WHAT YOU WILL DO: For every line that contains the string "funroll", pull that line out of the material below.

ENTRIES SHOWN:
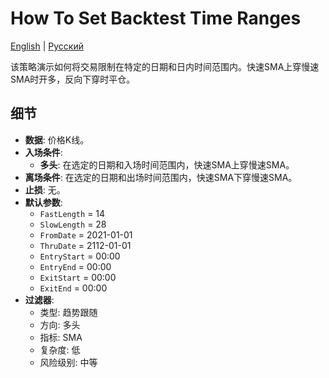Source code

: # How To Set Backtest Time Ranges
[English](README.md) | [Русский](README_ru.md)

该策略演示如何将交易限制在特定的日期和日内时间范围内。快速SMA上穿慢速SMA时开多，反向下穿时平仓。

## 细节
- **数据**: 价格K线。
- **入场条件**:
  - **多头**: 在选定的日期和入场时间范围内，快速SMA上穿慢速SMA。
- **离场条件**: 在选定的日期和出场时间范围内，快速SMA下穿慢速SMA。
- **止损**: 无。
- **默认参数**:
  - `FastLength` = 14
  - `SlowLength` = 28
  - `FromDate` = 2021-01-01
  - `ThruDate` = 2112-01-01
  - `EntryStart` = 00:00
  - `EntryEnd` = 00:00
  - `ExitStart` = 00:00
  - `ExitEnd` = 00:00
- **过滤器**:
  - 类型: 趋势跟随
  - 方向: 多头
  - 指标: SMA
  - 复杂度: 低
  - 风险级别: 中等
---
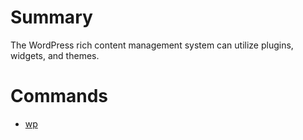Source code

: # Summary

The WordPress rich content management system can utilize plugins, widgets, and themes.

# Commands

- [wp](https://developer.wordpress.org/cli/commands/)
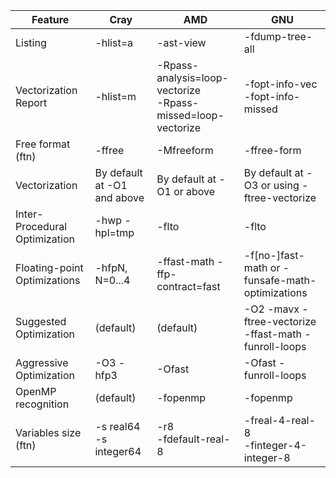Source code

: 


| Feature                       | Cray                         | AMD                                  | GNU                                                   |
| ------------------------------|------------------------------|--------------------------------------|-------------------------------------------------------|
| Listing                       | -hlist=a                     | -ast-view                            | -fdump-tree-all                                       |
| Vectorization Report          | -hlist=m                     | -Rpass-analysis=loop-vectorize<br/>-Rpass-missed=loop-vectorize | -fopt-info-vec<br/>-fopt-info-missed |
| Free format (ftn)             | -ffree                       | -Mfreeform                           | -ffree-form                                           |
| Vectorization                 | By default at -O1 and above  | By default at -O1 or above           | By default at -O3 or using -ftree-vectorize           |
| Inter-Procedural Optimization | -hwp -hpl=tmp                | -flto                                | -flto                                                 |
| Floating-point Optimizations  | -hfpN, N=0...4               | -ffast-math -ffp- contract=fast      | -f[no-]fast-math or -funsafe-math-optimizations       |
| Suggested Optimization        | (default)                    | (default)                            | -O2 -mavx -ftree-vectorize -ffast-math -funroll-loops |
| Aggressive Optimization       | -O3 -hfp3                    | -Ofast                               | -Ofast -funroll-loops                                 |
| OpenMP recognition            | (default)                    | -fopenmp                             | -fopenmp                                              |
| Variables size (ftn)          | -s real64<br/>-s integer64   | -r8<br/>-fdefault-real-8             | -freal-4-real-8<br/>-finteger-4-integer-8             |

ANSWER SPACE:
| Suggested Optimization        | (default)                    | (default)                            | -O2 -mavx -ftree-vectorize -ffast-math -funroll-loops |
| Aggressive Optimization       | -O3 -hfp3                    | -Ofast                               | -Ofast -funroll-loops                                 |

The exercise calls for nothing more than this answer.